>>>

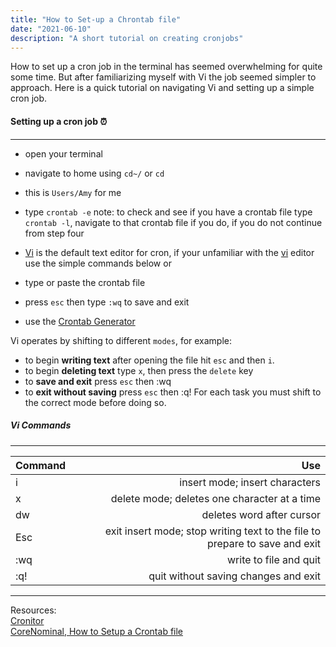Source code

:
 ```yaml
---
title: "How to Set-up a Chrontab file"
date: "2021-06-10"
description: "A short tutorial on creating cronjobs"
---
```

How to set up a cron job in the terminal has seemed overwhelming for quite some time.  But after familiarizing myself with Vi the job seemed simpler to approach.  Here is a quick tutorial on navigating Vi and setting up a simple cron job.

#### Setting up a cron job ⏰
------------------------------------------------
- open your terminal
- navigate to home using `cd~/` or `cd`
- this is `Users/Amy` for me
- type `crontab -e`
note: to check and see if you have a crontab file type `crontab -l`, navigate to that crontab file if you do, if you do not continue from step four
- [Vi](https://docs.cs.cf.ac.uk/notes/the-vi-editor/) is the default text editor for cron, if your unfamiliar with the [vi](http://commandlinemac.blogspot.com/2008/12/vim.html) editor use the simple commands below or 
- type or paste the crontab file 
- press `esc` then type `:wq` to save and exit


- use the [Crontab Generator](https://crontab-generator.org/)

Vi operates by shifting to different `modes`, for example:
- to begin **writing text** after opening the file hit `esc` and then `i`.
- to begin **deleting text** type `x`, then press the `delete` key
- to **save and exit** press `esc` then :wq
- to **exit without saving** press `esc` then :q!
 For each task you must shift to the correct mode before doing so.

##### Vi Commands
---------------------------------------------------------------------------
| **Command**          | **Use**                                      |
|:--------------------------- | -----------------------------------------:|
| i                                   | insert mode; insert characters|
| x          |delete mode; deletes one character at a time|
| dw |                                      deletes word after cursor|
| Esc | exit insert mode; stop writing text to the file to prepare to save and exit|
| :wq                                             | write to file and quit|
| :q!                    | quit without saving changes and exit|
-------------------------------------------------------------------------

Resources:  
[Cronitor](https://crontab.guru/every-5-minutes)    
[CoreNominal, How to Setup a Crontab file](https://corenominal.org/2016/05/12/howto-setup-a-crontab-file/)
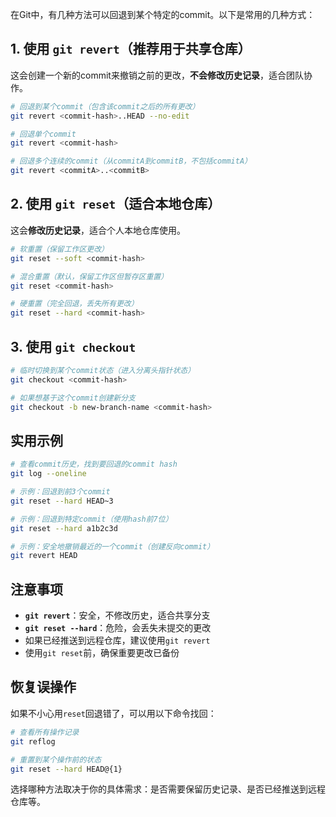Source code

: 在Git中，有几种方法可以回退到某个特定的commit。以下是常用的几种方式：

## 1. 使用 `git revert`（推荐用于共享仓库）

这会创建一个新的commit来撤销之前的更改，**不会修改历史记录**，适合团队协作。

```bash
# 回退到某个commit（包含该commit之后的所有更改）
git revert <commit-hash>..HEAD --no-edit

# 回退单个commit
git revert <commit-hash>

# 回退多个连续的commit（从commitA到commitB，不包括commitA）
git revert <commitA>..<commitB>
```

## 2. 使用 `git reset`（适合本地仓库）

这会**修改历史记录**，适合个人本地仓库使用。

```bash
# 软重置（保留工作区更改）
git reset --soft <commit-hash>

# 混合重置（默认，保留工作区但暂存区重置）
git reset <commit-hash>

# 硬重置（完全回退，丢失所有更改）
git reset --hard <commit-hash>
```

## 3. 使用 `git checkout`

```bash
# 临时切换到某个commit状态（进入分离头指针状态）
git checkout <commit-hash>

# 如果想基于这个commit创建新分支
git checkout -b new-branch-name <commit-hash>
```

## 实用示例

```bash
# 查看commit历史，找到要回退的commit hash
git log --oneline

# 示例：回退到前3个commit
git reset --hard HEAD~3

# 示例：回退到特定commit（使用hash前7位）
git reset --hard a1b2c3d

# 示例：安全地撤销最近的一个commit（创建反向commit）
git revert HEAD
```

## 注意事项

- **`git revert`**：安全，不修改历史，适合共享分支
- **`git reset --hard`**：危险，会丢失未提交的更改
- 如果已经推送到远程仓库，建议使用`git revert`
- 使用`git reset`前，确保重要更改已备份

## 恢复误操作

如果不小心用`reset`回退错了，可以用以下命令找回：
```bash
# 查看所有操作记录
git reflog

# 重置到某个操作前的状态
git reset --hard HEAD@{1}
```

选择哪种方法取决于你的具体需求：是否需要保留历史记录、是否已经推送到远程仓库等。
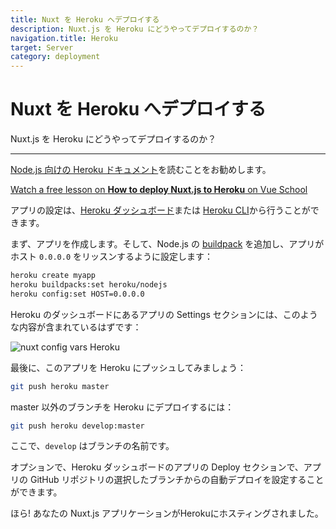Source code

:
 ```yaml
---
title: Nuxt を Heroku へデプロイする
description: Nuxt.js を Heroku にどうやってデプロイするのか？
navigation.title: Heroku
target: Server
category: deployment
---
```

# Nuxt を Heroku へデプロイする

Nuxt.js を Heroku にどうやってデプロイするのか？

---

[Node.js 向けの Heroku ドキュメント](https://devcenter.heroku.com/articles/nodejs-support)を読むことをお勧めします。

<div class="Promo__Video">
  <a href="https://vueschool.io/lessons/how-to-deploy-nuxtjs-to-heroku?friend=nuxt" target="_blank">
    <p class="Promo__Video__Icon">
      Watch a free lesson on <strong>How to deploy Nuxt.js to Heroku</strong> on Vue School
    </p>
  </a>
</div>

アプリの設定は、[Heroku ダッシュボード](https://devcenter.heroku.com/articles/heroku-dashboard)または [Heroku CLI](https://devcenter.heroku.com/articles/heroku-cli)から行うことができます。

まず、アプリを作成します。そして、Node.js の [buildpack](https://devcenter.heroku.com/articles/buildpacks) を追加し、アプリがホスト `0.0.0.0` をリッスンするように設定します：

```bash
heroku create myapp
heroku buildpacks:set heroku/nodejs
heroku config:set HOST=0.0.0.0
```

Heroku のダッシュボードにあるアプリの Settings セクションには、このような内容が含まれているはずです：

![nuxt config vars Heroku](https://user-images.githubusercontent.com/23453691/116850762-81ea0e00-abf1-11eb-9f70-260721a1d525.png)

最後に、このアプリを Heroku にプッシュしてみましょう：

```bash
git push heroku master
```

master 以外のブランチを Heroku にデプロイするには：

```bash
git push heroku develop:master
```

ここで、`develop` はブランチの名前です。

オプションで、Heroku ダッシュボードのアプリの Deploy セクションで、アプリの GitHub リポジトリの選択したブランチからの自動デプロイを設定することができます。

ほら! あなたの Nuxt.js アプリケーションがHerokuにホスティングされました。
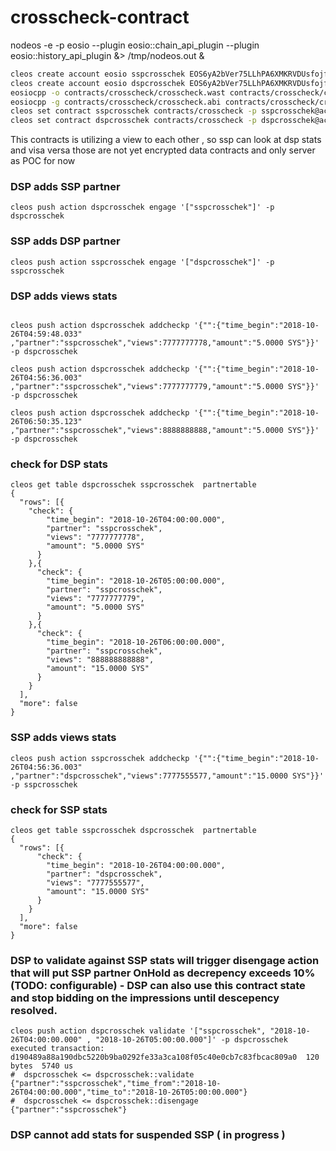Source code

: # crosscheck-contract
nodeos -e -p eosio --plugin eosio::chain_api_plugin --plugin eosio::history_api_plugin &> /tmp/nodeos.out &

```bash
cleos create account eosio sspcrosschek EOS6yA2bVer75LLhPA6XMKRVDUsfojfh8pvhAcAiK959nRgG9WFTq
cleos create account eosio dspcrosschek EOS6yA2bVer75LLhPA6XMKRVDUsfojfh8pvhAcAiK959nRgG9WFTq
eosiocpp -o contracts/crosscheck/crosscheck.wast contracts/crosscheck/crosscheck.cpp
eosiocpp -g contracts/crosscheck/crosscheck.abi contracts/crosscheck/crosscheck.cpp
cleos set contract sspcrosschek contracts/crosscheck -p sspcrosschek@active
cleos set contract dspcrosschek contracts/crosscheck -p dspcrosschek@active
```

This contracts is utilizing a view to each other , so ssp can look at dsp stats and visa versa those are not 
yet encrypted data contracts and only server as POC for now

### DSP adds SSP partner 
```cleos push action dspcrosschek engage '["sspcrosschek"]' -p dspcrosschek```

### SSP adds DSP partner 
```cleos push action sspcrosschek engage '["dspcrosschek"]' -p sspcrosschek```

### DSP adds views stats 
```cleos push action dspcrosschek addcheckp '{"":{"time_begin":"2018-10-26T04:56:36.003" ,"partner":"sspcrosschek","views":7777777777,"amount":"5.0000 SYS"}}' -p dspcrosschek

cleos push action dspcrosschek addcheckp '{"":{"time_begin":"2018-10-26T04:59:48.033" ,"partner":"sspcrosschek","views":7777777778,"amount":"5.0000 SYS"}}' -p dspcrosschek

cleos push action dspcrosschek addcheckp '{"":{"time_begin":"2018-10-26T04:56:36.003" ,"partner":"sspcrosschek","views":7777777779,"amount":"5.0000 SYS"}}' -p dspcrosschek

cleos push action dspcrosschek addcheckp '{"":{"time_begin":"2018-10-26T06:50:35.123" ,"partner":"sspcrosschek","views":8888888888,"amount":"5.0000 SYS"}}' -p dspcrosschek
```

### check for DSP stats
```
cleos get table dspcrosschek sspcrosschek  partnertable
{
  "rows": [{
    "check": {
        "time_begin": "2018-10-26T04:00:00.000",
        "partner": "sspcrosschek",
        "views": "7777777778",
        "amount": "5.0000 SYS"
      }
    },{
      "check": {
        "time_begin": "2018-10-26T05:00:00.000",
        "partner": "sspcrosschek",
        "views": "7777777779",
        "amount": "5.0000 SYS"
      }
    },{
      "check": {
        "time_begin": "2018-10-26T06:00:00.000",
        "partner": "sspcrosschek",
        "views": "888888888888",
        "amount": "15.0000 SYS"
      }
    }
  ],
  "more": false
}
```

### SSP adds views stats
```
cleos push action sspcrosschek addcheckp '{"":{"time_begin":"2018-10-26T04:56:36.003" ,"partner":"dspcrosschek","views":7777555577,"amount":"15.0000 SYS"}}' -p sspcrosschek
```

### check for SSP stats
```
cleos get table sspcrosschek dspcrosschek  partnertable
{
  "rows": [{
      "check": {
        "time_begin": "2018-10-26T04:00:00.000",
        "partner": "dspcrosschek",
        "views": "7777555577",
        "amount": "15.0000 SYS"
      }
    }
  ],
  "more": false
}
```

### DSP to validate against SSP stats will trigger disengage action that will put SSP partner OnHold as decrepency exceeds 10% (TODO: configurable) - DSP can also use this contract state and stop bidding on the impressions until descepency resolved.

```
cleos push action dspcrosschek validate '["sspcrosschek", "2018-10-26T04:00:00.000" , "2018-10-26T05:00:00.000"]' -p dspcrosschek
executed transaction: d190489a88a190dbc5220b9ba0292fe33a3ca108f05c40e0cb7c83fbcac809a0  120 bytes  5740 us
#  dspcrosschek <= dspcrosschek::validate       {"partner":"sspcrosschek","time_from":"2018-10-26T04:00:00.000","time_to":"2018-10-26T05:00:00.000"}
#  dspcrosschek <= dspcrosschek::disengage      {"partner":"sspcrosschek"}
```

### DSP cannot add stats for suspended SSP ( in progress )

<<<

Word for word, restate the lines from the first line of the material through the line containing "- open your terminal", with the pictures left out.

Source code

:
 ```yaml
---
title: "How to Set-up a Chrontab file"
date: "2021-06-10"
description: "A short tutorial on creating cronjobs"
---
```

How to set up a cron job in the terminal has seemed overwhelming for quite some time.  But after familiarizing myself with Vi the job seemed simpler to approach.  Here is a quick tutorial on navigating Vi and setting up a simple cron job.

#### Setting up a cron job ⏰
------------------------------------------------
- open your terminal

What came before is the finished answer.